The flying things you see in picture below are actually invisible objects. They only became visible while taking the picture with flashlight.
There is no source of light whatsoever in these two photos, above and below.
(In the photo below, the invisibly flying object no. 2 has a dark spot. It´s not in it, it´s a pencil on the floor. Its mouth is right in the middle.)
I have argued with my favorite cousin about them. He is a passionate photographer, and that’s how I have learned about bokeh. Bokeh is a Japanese word for the (sometimes) so beautifully blurred lights in the out-of focus part of the picture.
Below some beautiful example of a photo made up only of bokeh: part of a Christmas tree taken with the out of focus camera.
Please do note the shape - it has the heptagonal shape of the objective´s aperture (f45)
The lens flare is well known. It’s the usually annoying light spots which appears when sun or another light source looks directly (or almost) into the objective.
And below an example of the mentioned annoying lens flare (photo taken with a wide angle objective)
These objects you´ve seen however in the first two photos were neither lens flare nor bokeh. They have appeared in some photos of us, but only in those made with flash. If in the same scenes we made photos without flash too, they simply didn’t appear.
And below the lens flare "taken" with a different camera then all the other photos on this page here. The camera obviously has a circular aperture. The light sources are obvious.
Here are some arguments why these flying invisible things are different from bokeh or lens flare
The shape of these flying invisible objects is really circular. Bokeh and lens flare have the same shape as the camera’s aperture, e.g. hexagonal. (S. the article Why is the bokeh shaped like the aperture, By a nice coincidence it was posted the day before me writing this article!
No light sources in the photos below
... A final argument: I had two objectives for my Nikon F50 (F for film). I kept them when I changed the camera for my current digital Nikon D50. One objective is a wide angle (w. a hexagonal / 6 sides aperture), the other one is the common, normal f45 one (heptagonal / 7 sides aperture).
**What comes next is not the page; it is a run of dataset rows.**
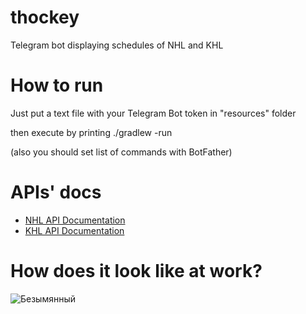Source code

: # thockey
Telegram bot displaying schedules of NHL and KHL


# How to run
Just put a text file with your Telegram Bot token in "resources" folder

then execute by printing ./gradlew -run

(also you should set list of commands with BotFather)


# APIs' docs
* [NHL API Documentation](https://gitlab.com/dword4/nhlapi)
* [KHL API Documentation](https://github.com/leominov/khl-api-18-19)

# How does it look like at work?
![Безымянный](https://user-images.githubusercontent.com/36254977/127484772-86f777ac-fd08-4fdb-8128-c48cb54f7eb7.png)

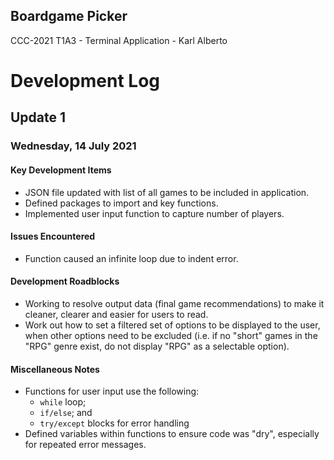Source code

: ## Boardgame Picker
CCC-2021 T1A3 - Terminal Application - Karl Alberto

# Development Log

## Update 1
### Wednesday, 14 July 2021

#### **Key Development Items**

* JSON file updated with list of all games to be included in application.
* Defined packages to import and key functions.
* Implemented user input function to capture number of players.

#### **Issues Encountered**

* Function caused an infinite loop due to indent error.

#### **Development Roadblocks**

* Working to resolve output data (final game recommendations) to make it cleaner, clearer and easier for users to read.
* Work out how to set a filtered set of options to be displayed to the user, when other options need to be excluded (i.e. if no "short" games in the "RPG" genre exist, do not display "RPG" as a selectable option).

#### **Miscellaneous Notes**

* Functions for user input use the following:
    * `while` loop; 
    * `if/else`; and
    * `try/except` blocks for error handling
* Defined variables within functions to ensure code was "dry", especially for repeated error messages.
In this situation, can you explain me why some bokeh and lens flares are sometimes heptagonal respectively hexagonal, and do appear on the light’s path toward the objective (as the photo manual tell them to), why they have no structure but look a pretty much like a solid body – and others have a structure (always the same) and a „mouth” (or several), and appear anywhere in the photo? If they are made with the same objectives, which the are, they should behave the same way!
Because yes, except for the yellowish photo made in the tunnel, all photos on this page are made with the two mentioned normal and wide angle objectives attached on Nikon F or D50.
It seems that those flying invisible things only become visible because of the flashlight being reflected on them.
We had the evidence for this (or something similar) some 15 years before, when or son, by then 4 or 5, was waking in the night, half awake, and was following with his eyes something moving in the air that we could not see. Read the full story here.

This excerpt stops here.